Stored data entries:
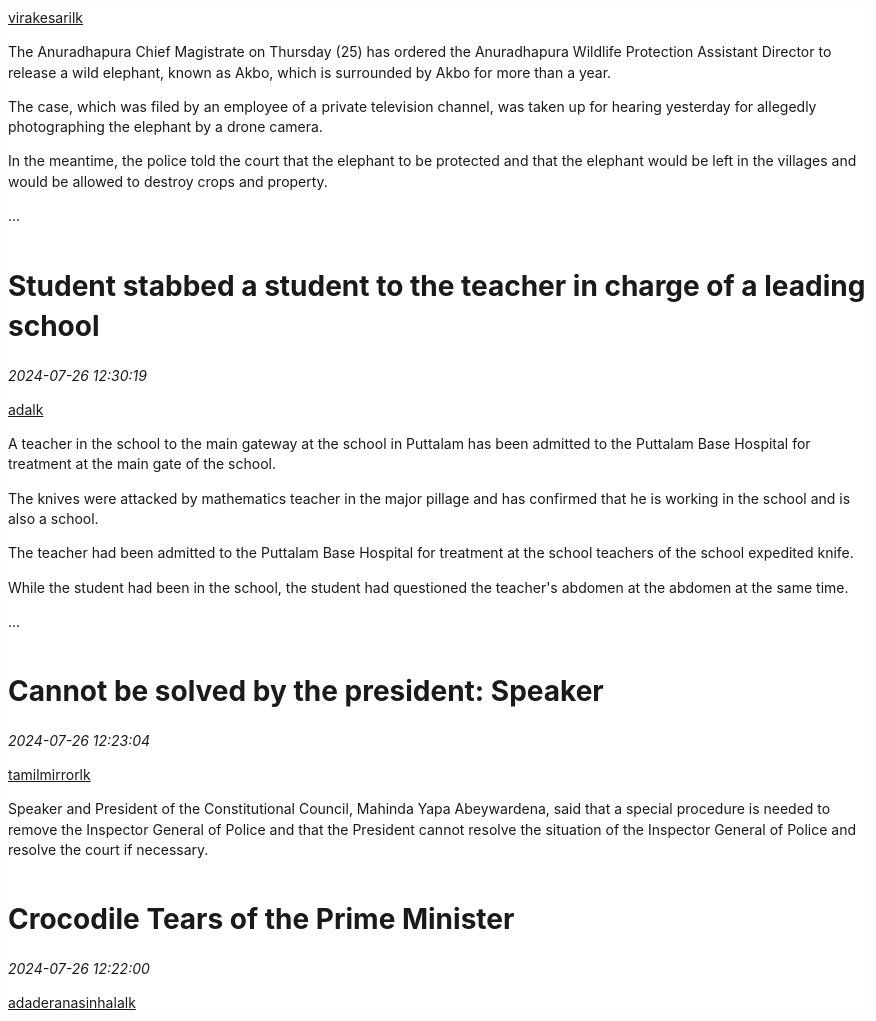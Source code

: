 [virakesarilk](https://www.virakesari.lk/article/189409)

The Anuradhapura Chief Magistrate on Thursday (25) has ordered the Anuradhapura Wildlife Protection Assistant Director to release a wild elephant, known as Akbo, which is surrounded by Akbo for more than a year.

The case, which was filed by an employee of a private television channel, was taken up for hearing yesterday for allegedly photographing the elephant by a drone camera.

In the meantime, the police told the court that the elephant to be protected and that the elephant would be left in the villages and would be allowed to destroy crops and property.

...



# Student stabbed a student to the teacher in charge of a leading school

*2024-07-26 12:30:19*

[adalk](https://www.ada.lk/breaking_news/ප්‍රධාන-පෙළේ-පාසලක-විනය-භාර-ගුරුවරයාට-සිසුවෙකු-පිහියෙන්-අනි/11-411018)

A teacher in the school to the main gateway at the school in Puttalam has been admitted to the Puttalam Base Hospital for treatment at the main gate of the school.

The knives were attacked by mathematics teacher in the major pillage and has confirmed that he is working in the school and is also a school.

The teacher had been admitted to the Puttalam Base Hospital for treatment at the school teachers of the school expedited knife.

While the student had been in the school, the student had questioned the teacher's abdomen at the abdomen at the same time.

...



# Cannot be solved by the president: Speaker

*2024-07-26 12:23:04*

[tamilmirrorlk](https://www.tamilmirror.lk/செய்திகள்/ஜனாதிபதியால்-தீர்க்க-முடியாது-சபாநாயகர்/175-341072)

Speaker and President of the Constitutional Council, Mahinda Yapa Abeywardena, said that a special procedure is needed to remove the Inspector General of Police and that the President cannot resolve the situation of the Inspector General of Police and resolve the court if necessary.



# Crocodile Tears of the Prime Minister

*2024-07-26 12:22:00*

[adaderanasinhalalk](http://sinhala.adaderana.lk/news/199229)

◆ EXERCISE OBJECTIVE
Identify each line in the records above that contains the word "Puttalam", and copy it out in full.

◆ OUTPUT FOR THIS TASK
A teacher in the school to the main gateway at the school in Puttalam has been admitted to the Puttalam Base Hospital for treatment at the main gate of the school.
The teacher had been admitted to the Puttalam Base Hospital for treatment at the school teachers of the school expedited knife.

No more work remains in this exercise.